_Records for this exercise_
►
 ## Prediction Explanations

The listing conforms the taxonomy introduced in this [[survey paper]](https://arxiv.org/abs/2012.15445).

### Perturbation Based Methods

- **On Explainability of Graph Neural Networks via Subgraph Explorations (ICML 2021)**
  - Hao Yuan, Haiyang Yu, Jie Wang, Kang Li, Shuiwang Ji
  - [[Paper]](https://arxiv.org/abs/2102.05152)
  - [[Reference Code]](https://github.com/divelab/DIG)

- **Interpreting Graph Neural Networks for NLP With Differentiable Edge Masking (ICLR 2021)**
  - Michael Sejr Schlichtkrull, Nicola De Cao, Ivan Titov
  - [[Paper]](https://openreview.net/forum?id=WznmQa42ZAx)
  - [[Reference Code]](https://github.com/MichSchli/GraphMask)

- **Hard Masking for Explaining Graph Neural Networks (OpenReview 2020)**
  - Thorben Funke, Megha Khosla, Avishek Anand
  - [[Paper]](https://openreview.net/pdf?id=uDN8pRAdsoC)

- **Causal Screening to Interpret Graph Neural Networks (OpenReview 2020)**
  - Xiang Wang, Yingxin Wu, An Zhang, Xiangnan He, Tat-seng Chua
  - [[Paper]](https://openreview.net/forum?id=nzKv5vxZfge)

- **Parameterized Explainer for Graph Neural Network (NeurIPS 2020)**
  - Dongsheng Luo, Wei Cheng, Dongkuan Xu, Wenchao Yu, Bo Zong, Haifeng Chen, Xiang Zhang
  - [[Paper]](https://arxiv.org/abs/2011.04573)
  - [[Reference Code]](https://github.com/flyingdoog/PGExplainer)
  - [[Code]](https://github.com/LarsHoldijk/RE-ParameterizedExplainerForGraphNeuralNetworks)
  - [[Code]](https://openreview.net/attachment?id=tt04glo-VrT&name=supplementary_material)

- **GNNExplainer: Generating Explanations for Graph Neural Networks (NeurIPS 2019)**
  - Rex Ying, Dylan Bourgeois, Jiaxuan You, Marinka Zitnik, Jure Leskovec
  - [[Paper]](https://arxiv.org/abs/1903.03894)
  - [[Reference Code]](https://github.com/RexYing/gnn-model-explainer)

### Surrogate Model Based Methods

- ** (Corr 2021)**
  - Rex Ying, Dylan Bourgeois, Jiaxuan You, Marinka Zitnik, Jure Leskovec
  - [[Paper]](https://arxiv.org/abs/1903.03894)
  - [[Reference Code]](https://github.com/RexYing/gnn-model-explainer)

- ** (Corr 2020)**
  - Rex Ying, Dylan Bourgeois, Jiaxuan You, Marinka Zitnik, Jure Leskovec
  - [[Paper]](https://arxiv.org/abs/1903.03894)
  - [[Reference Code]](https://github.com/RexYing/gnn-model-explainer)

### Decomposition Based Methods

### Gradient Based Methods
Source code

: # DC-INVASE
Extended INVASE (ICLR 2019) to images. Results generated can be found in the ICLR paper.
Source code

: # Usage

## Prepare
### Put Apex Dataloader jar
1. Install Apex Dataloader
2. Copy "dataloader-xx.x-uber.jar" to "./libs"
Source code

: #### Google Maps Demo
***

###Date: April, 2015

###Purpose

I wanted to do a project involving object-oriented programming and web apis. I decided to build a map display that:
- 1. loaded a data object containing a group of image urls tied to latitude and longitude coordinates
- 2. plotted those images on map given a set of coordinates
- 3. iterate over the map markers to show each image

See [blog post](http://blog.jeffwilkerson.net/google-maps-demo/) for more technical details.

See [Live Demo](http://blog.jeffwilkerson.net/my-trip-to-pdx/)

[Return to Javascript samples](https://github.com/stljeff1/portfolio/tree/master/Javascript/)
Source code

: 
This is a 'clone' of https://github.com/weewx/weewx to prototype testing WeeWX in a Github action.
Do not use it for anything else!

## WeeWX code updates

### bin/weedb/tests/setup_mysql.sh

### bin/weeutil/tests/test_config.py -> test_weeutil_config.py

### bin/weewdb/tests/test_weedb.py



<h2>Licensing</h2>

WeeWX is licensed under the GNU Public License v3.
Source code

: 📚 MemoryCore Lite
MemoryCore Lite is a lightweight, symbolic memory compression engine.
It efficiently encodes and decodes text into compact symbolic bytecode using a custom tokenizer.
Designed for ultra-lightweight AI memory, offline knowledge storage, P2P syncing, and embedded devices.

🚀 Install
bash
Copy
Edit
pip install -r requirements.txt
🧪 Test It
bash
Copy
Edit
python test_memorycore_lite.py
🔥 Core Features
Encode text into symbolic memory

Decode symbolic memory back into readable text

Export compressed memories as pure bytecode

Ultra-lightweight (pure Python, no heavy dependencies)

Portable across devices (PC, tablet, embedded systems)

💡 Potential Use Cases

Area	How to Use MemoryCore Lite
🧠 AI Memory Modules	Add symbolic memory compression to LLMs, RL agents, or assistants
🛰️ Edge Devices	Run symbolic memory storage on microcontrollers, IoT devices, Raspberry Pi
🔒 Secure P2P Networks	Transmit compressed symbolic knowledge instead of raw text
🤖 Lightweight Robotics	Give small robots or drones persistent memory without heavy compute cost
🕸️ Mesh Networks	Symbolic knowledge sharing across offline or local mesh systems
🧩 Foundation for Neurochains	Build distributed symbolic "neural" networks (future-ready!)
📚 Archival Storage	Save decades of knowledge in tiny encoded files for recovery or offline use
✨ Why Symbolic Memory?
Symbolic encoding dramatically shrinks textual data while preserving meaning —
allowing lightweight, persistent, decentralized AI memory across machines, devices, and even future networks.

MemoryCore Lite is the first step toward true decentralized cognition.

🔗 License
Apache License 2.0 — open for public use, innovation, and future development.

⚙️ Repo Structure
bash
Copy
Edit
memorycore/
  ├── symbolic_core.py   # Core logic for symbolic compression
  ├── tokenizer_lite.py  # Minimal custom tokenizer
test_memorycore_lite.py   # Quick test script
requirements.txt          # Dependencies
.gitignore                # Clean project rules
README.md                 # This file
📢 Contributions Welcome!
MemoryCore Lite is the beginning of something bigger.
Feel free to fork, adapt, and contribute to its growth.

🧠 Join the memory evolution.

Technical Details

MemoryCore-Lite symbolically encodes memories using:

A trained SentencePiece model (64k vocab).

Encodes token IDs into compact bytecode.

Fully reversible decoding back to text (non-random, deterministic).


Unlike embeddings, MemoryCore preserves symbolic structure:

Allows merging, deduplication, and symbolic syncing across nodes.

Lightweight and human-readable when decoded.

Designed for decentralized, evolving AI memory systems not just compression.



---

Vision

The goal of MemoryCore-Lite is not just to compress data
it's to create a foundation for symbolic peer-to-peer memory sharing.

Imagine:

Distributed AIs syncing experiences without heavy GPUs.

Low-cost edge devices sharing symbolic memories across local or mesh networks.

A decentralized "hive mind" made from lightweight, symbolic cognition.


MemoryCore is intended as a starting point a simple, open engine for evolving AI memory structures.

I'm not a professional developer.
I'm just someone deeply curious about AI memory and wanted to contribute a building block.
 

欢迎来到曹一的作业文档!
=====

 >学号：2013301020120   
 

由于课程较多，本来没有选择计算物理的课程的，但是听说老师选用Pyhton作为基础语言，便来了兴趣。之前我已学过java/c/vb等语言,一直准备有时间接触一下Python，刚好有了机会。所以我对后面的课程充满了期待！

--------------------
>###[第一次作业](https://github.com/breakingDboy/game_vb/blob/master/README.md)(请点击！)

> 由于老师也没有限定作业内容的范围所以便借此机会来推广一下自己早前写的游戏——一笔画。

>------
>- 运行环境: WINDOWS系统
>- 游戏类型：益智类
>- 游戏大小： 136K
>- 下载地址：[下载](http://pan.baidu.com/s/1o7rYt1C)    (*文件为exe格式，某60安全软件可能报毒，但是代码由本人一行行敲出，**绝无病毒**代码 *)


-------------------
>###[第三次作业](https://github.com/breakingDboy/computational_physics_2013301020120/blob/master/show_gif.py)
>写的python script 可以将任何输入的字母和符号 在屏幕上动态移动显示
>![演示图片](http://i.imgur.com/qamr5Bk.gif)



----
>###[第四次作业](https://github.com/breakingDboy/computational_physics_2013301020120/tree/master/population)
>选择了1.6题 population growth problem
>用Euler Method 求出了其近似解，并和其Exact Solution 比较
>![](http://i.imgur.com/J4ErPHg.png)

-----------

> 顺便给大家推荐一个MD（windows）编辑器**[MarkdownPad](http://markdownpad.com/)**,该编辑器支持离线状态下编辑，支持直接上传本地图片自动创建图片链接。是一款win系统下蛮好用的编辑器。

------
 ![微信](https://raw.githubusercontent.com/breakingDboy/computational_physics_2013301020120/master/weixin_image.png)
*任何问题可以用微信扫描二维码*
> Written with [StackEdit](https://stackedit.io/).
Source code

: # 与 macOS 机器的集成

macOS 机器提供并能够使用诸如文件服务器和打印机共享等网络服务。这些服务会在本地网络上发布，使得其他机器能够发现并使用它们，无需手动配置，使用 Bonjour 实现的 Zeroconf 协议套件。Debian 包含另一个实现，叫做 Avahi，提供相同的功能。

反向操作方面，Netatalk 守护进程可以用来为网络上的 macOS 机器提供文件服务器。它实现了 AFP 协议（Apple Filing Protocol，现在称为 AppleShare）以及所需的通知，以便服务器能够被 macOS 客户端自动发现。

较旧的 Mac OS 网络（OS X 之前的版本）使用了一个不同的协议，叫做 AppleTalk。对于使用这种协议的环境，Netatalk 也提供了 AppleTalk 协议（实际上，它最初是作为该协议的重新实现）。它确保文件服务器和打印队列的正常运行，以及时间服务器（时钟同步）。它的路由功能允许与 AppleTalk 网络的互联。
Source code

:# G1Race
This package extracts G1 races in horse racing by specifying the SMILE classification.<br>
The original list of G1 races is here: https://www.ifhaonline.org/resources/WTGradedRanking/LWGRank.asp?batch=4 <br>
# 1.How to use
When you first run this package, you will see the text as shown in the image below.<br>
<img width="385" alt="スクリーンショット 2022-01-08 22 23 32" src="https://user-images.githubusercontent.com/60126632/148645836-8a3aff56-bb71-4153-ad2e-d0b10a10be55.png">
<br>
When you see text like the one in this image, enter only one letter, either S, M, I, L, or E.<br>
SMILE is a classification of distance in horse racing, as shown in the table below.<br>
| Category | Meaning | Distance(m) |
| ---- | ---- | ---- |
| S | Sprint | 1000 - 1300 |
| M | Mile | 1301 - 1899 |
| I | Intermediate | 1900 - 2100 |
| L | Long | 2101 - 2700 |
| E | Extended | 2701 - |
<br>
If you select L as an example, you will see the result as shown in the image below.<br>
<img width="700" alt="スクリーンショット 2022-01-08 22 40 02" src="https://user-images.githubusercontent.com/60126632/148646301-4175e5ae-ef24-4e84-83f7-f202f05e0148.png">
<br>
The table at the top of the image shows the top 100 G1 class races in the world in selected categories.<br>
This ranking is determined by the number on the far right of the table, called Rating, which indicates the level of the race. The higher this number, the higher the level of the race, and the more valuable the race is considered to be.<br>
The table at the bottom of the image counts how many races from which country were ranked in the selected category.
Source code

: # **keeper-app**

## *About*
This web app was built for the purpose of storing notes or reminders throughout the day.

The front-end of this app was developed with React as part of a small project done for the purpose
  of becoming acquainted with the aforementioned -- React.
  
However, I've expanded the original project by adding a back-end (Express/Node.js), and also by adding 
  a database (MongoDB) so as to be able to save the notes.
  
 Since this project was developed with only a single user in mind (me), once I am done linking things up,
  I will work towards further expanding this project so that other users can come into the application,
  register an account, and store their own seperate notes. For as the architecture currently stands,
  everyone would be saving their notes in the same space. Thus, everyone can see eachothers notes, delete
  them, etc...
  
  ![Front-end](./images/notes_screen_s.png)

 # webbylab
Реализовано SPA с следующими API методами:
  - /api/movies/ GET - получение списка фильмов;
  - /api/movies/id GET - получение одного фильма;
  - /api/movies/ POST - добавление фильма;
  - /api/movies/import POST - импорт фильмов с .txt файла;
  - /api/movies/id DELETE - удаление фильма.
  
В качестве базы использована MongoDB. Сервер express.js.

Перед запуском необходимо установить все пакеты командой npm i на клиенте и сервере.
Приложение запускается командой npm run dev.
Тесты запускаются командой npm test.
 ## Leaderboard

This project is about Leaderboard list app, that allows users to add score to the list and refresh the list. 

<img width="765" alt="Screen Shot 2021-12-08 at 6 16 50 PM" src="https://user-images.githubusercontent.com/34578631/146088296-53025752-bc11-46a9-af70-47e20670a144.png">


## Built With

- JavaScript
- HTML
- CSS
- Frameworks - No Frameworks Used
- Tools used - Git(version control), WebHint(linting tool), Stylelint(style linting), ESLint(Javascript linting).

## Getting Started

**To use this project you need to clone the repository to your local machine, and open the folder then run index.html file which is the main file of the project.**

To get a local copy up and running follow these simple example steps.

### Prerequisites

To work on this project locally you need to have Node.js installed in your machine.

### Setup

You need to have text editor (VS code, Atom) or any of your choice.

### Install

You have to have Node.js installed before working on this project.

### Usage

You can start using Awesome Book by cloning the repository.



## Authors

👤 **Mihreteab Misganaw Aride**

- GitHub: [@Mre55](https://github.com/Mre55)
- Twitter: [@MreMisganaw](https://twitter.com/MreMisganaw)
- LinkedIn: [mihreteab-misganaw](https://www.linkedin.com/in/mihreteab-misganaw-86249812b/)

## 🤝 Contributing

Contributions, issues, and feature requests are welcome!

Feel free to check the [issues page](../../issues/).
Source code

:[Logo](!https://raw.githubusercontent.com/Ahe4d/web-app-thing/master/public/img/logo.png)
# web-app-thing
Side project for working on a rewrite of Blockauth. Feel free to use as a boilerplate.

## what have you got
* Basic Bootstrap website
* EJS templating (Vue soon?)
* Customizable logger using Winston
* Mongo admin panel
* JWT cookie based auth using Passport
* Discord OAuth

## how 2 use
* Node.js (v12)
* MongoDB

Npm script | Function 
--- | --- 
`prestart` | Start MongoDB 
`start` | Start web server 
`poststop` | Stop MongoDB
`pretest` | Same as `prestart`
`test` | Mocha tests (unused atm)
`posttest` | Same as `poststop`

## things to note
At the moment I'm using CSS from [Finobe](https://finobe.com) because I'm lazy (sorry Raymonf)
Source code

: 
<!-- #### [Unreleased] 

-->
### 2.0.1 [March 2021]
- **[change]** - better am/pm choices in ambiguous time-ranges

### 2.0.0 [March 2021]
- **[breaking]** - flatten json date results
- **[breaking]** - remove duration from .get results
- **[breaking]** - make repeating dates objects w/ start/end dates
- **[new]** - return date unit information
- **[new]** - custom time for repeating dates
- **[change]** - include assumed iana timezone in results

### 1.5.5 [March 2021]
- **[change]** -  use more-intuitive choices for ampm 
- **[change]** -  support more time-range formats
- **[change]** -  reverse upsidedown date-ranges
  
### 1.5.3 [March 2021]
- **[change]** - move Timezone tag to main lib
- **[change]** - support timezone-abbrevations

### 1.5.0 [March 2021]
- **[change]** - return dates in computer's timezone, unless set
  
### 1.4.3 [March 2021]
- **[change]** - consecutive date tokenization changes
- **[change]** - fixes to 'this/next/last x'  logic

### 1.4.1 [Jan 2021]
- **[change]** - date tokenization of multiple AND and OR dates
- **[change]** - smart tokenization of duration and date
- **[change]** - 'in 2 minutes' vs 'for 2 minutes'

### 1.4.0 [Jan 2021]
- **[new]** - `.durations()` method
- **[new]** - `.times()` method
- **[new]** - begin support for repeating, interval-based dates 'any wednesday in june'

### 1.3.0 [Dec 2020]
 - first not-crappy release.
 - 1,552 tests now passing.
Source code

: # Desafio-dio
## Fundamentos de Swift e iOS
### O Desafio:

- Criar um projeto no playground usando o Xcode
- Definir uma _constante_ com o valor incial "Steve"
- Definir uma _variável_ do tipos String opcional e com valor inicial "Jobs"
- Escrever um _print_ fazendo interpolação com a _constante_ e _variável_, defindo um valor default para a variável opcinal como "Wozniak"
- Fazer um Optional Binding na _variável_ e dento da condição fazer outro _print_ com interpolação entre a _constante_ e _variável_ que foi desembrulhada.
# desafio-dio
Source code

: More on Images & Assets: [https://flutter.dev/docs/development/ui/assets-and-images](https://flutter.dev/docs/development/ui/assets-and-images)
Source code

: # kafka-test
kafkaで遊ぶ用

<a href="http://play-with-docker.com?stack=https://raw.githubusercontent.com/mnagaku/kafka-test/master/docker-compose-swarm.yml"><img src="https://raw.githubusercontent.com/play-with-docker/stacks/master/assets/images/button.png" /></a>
◄
_What you are asked to do_
The answer should be nothing but the number of lines above that contain "project".

_Your response_
11